Posted on: 12-Nov-2013

Plans to introduce progressive taxation in Egypt have been rejected. The committee amending the country's constitution has abandoned plans to enshrine the principle as a guideline for tax policies, Ahram Online reported. The proposals were introduced by Mohamed Ghoneim, a renowned physician, prominent leftist and former leading member of the Egyptian Social Democratic Party. If accepted, an article regulating taxes on incomes and profits would have been introduced.

Ghoneim believes progressive taxation is key for achieving social justice, but sources from inside the committee told the news provider that there were concerns that such a measure would deter foreign investment, bringing "disaster" to the economy. Indeed, such a change would have ramifications for the Egyptian property market, which is valiantly struggling to keep its head above water amid continued uncertainty.

The debate over progressive taxation has been ongoing since the 2011 uprising, with some claiming those that earn more should contribute a greater amount to the state. However, some experts and business owners believe increasing state revenues via VAT, corporate taxes and property taxes is a more appropriate way to address the issue, Ahram Online explained. Such an approach is less likely to worry investors, it is claimed. However, increasing property taxes could still create a burden for overseas actors, while depriving the state of income generated through progressive taxation limits Egypt's ability to put money in social services and infrastructure.

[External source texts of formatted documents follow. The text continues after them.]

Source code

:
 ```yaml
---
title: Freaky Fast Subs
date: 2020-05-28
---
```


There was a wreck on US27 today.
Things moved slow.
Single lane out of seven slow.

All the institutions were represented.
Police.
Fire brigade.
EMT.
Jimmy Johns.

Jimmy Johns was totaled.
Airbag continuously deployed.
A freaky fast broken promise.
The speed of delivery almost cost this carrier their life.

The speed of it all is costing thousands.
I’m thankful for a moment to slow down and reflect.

However, the decision not to reform taxation will at least add some certainty to the property market - something Jones Lang LaSalle 's latest Cairo Real Estate Market Overview identified as lacking. Indeed, while the sector remained robust in the first half of 2013, its future remains uncertain. The performance of Cairo property in Q2 gives room for hope that the market will be able to withstand shocks, but until results emerge for Q3 it is hard to determine the true impact of civil unrest on real estate. Nevertheless, between March and June the average asking price for residential property increased by eight per cent quarter-on-quarter in Greater Cairo and New Cairo saw sales values of apartments rise by 11 per cent over the month.